Ты тоже принимаешь меня за сумасшедшего… Нет, нет, — заторопился он, заметив, что Ингольф собирается протестовать. — Я не сержусь на тебя нисколько…
Уверенность, с какой говорил старик, произвела на капитана сильное впечатление.
— Грундвиг рассердится, что я украл у него радость, — продолжал старик. — Этот счастливый миг принадлежит ему по праву. В продолжение двадцати лет он ищет тебя… Я тоже имею право на это счастье, но мне осталось жить всего несколько часов.
Достав из выдвинутого в столе ящика изящный медальон, старик протянул его Ингольфу.
— Тебе знаком этот портрет?
Из овала медальона глянула на капитана прелестная женская головка. Необъяснимое волнение охватило Ингольфа.
— Моя мать! — воскликнул он и в порыве чувств прижал портрет к губам. А между тем он не знал своей матери. Ему говорили, что она умерла во время родов.
Легкое прикосновение вывело Ингольфа из раздумья.
— А взгляни на эту вещь, — проговорил старик и протянул ему небольшую печатку с яшмовой ручкой.
На печатке был выгравирован летящий орел с сердцем в когтях. Внизу стояло: Sursum corda — горе сердца[47].
Это был герб Биорнов и их девиз.
— Покажи свою грудь, Фредерик Биорн, — произнес замогильный голос.
Изумлению капитана не было границ. Откуда мог этот старик знать его тайну, о которой он никогда никому не говорил?
Быстрым движением открыл он грудь. На ней был вытатуирован тот же рисунок, что и на яшмовой печати.
Старик поднял голову.
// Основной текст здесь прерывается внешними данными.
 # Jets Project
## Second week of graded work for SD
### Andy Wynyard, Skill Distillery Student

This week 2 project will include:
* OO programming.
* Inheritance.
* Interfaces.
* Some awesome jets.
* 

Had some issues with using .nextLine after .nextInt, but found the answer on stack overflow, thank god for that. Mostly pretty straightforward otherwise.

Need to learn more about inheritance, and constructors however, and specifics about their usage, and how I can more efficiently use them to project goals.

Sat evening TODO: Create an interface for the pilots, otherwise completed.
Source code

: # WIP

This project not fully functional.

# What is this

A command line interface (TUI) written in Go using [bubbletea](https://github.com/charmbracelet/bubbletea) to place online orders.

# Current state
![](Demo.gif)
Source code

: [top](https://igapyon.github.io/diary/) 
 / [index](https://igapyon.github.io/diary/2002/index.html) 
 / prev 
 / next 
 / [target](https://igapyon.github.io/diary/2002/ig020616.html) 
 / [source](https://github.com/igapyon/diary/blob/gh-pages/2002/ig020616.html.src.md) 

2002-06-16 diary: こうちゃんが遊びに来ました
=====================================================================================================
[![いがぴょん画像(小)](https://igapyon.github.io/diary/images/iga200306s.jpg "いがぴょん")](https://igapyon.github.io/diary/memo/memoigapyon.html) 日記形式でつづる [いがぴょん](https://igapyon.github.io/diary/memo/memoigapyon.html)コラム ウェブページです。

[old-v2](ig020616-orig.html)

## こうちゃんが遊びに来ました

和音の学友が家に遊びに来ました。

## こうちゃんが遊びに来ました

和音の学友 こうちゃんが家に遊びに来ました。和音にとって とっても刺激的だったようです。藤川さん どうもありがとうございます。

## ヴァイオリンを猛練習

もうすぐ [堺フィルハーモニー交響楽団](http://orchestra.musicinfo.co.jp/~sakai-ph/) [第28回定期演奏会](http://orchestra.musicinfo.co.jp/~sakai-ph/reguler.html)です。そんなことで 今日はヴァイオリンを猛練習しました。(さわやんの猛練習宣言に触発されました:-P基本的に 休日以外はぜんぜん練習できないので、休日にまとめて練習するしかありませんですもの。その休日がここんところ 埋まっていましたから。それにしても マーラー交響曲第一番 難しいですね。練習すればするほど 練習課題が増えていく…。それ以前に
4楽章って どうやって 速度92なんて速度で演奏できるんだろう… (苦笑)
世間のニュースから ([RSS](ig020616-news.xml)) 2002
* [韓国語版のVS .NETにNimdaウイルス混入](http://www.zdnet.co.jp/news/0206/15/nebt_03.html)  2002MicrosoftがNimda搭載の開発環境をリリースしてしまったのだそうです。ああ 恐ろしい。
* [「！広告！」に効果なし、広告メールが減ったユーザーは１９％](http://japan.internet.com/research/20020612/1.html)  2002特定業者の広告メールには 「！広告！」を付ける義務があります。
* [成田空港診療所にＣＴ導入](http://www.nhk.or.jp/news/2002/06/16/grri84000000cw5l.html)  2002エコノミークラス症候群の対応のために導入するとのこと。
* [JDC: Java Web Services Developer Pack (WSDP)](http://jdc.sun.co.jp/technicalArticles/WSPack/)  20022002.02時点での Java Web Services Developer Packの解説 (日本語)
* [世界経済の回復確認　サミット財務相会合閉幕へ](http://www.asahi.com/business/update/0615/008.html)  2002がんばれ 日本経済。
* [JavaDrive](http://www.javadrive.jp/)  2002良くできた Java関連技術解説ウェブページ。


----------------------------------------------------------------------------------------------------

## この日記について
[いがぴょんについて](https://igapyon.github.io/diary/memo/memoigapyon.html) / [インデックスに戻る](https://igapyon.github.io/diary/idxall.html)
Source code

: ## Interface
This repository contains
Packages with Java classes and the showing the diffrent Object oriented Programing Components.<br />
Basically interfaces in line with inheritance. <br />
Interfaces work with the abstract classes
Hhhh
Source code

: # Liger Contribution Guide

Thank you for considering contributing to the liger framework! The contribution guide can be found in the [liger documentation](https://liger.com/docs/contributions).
Казалось, он помолодел лет на двадцать, и, когда он заговорил, голос его звучал почти твердо.
— Мы с Грундвигом никогда не верили в то, что ты утонул, и не отчаивались отыскать тебя.
— Как? Разве здесь думали…
— Слушай меня. Мы обыскали все дно фиорда в том месте, где предполагали, что ты упал в воду. Мы шесть часов искали по всем направлениям, куда мог тебя отнести отлив, и ничего не нашли. Это убедило нас в том, что ты жив и что тебя украли или продали кому-нибудь. Мы надеялись отыскать тебя по этому знаку на груди. Знаешь ли ты, кто наложил его на тебя? Я, старый Розевель, сделал это.
— Вы! — вскричал Ингольф, бросаясь ему на шею. — Вы спасли меня и теперь возвращаете моим родным!.. Как мне благодарить вас!
И он запечатлел поцелуй на холодном лбу старика.
Глава XXIV
О дяде Магнусе
В памяти Ингольфа всплыли картины детства.
Вспомнил он, как отец прогнал слугу, который сказал при нем, что у него нет отца. При поступлении в кадетский корпус вместо метрических бумаг было представлено какое-то нотариальное свидетельство.
Значит, его отец — датский арматор — не был его отцом.
Ингольф больше не сомневался в этом.